We analyze and discuss below the results obtained for the three kind of dynamics. We successively examine different evaluation or quality criteria. The conclusions are consistent for the three problems, which allows us to highlight clear trends for all of them.

Forecasting accuracy

The data-driven models do not perform well compared to True PDE/ODE (all values are test errors expressed as log MSE): -4.6 for PredRNN++ vs. -9.17 for reaction-diffusion, -2.51 vs. -5.24 for wave equation, and -2.84 vs. -8.44 for the pendulum in Table 1 . The Deep Galerkin method for the pendulum in complete physics DGM (ω 0 , α), being constrained by the equation, outperforms Neural ODE but is far inferior to APHYNITY models.

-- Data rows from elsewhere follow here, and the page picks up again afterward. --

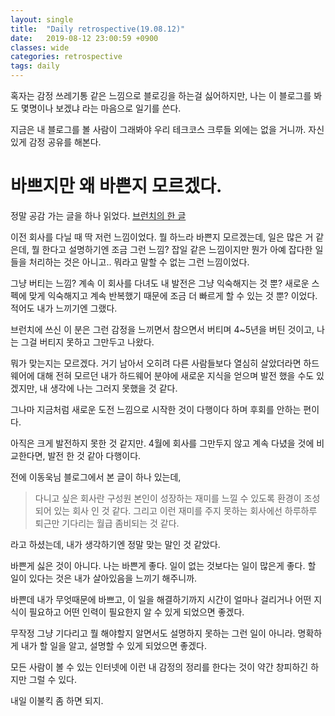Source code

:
 ```yaml
---
layout: single
title:  "Daily retrospective(19.08.12)"
date:   2019-08-12 23:00:59 +0900
classes: wide
categories: retrospective
tags: daily
---
```


혹자는 감정 쓰레기통 같은 느낌으로 블로깅을 하는걸 싫어하지만, 나는 이 블로그를 봐도 몇명이나 보겠냐 라는 마음으로 일기를 쓴다. 

지금은 내 블로그를 볼 사람이 그래봐야 우리 테크코스 크루들 외에는 없을 거니까. 자신있게 감정 공유를 해본다.

# 바쁘지만 왜 바쁜지 모르겠다.

정말 공감 가는 글을 하나 읽었다. [브런치의 한 글](https://brunch.co.kr/@kwj3944/14)

이전 회사를 다닐 때 딱 저런 느낌이었다. 뭘 하느라 바쁜지 모르겠는데, 일은 많은 거 같은데, 뭘 한다고 설명하기엔 조금 그런 느낌? 잡일 같은 느낌이지만 뭔가 아예 잡다한 일들을 처리하는 것은 아니고.. 뭐라고 말할 수 없는 그런 느낌이었다.

그냥 버티는 느낌? 계속 이 회사를 다녀도 내 발전은 그냥 익숙해지는 것 뿐? 새로운 스펙에 맞게 익숙해지고 계속 반복했기 때문에 조금 더 빠르게 할 수 있는 것 뿐? 이었다. 적어도 내가 느끼기엔 그랬다.

브런치에 쓰신 이 분은 그런 감정을 느끼면서 참으면서 버티며 4~5년을 버틴 것이고, 나는 그걸 버티지 못하고 그만두고 나왔다.

뭐가 맞는지는 모르겠다. 거기 남아서 오히려 다른 사람들보다 열심히 살았더라면 하드웨어에 대해 전혀 모르던 내가 하드웨어 분야에 새로운 지식을 얻으며 발전 했을 수도 있겠지만, 내 생각에 나는 그러지 못했을 것 같다.

그나마 지금처럼 새로운 도전 느낌으로 시작한 것이 다행이다 하며 후회를 안하는 편이다.

아직은 크게 발전하지 못한 것 같지만. 4월에 회사를 그만두지 않고 계속 다녔을 것에 비교한다면, 발전 한 것 같아 다행이다.


전에 이동욱님 블로그에서 본 글이 하나 있는데, 

> 다니고 싶은 회사란 구성원 본인이 성장하는 재미를 느낄 수 있도록 환경이 조성되어 있는 회사 인 것 같다. 그리고 이런 재미를 주지 못하는 회사에선 하루하루 퇴근만 기다리는 월급 좀비되는 것 같다. 

라고 하셨는데, 내가 생각하기엔 정말 맞는 말인 것 같았다.

바쁜게 싫은 것이 아니다. 나는 바쁜게 좋다. 일이 없는 것보다는 일이 많은게 좋다. 할 일이 있다는 것은 내가 살아있음을 느끼기 해주니까.

바쁜데 내가 무엇때문에 바쁘고, 이 일을 해결하기까지 시간이 얼마나 걸리거나 어떤 지식이 필요하고 어떤 인력이 필요한지 알 수 있게 되었으면 좋겠다.

무작정 그냥 기다리고 뭘 해야할지 알면서도 설명하지 못하는 그런 일이 아니라. 명확하게 내가 할 일을 알고, 설명할 수 있게 되었으면 좋겠다.

모든 사람이 볼 수 있는 인터넷에 이런 내 감정의 정리를 한다는 것이 약간 창피하긴 하지만 그럴 수 있다.

내일 이불킥 좀 하면 되지.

In the incomplete physics case, DGM (ω 0 ) fails to compensate for the missing information. The incomplete physical models, Param PDE (a, b) for the reaction-diffusion, Param PDE (c) for the wave equation, and Param ODE (ω 0 ) and Hamiltonian models for the damped pendulum, have even poorer performances than purely data-driven ones, as can be expected since they ignore important dynamical components, e.g. friction in the pendulum case. Using APHYNITY with these imperfect physical models greatly improves forecasting accuracy in all cases, significantly outperforming purely data-driven models, and reaching results often close to the accuracy of the true ODE, when APHYNITY and the true ODE models are integrated with the same numerical scheme (which is different from the one used for data generation, hence the non-null errors even for the true equations), e.g. -5.92 vs. -5.24 for wave equation in Table 1 . This clearly highlights the capacity of our approach to augment incomplete physical models with a learned data-driven component.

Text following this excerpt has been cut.